The bulk of the spending in Connecticut will be devoted to AT&T’s expansion of its high-speed 3G network to 210 additional cell sites in the state, now largely complete. All of the state's major population centers are now covered by the company's high-speed network, AT&T said.
The company plans to finish building 21 new cell sites in the state, however. Five of the 21 are already live, including a new cell site in Hartland, two sites in Ledyard, boosting coverage in and around Foxwoods Resort Casino, and two sites in Greenwich – one of which provides enhanced in-building coverage at the Greenwich Hospital.
And now that AT&T has state permission to rollout U-verse, the company continues to expand the reach of the service.

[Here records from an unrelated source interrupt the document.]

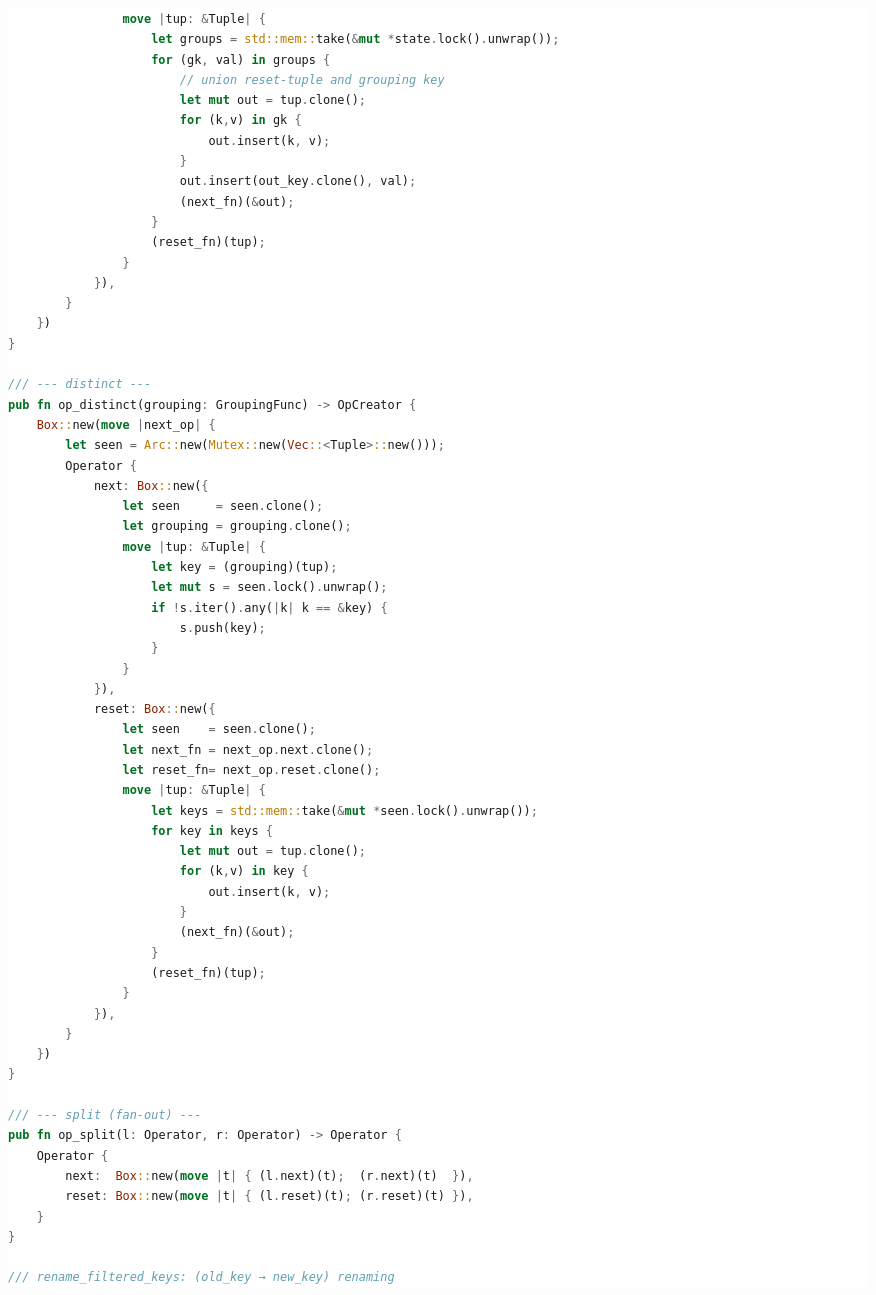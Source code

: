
 ```rust
                move |tup: &Tuple| {
                    let groups = std::mem::take(&mut *state.lock().unwrap());
                    for (gk, val) in groups {
                        // union reset‐tuple and grouping key
                        let mut out = tup.clone();
                        for (k,v) in gk {
                            out.insert(k, v);
                        }
                        out.insert(out_key.clone(), val);
                        (next_fn)(&out);
                    }
                    (reset_fn)(tup);
                }
            }),
        }
    })
}

/// --- distinct ---
pub fn op_distinct(grouping: GroupingFunc) -> OpCreator {
    Box::new(move |next_op| {
        let seen = Arc::new(Mutex::new(Vec::<Tuple>::new()));
        Operator {
            next: Box::new({
                let seen     = seen.clone();
                let grouping = grouping.clone();
                move |tup: &Tuple| {
                    let key = (grouping)(tup);
                    let mut s = seen.lock().unwrap();
                    if !s.iter().any(|k| k == &key) {
                        s.push(key);
                    }
                }
            }),
            reset: Box::new({
                let seen    = seen.clone();
                let next_fn = next_op.next.clone();
                let reset_fn= next_op.reset.clone();
                move |tup: &Tuple| {
                    let keys = std::mem::take(&mut *seen.lock().unwrap());
                    for key in keys {
                        let mut out = tup.clone();
                        for (k,v) in key {
                            out.insert(k, v);
                        }
                        (next_fn)(&out);
                    }
                    (reset_fn)(tup);
                }
            }),
        }
    })
}

/// --- split (fan‐out) ---
pub fn op_split(l: Operator, r: Operator) -> Operator {
    Operator {
        next:  Box::new(move |t| { (l.next)(t);  (r.next)(t)  }),
        reset: Box::new(move |t| { (l.reset)(t); (r.reset)(t) }),
    }
}

/// rename_filtered_keys: (old_key → new_key) renaming
```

The introduction of U-verse in Connecticut was delayed by a regulatory imbroglio that chewed up most of 2007 and the early part of this year. A new issue has popped up, however, that should represent a temporary hiccup in the rollout schedule.
U-verse requires neighborhood nodes called V-Rads that are likened in size to refrigerators. AT&T is putting the boxes in places where it has right-of-way, but people are complaining that they’re too large, and the state and AT&T are now wrangling about that.
Meanwhile, AT&T will begin rolling out U-verse in Tennessee. Following Tennessee state law, AT&T was compelled to file for a state franchise, despite having insisted from the moment it first conceived of providing video that since it’s not a cable company, it does not have to apply for video franchise contracts.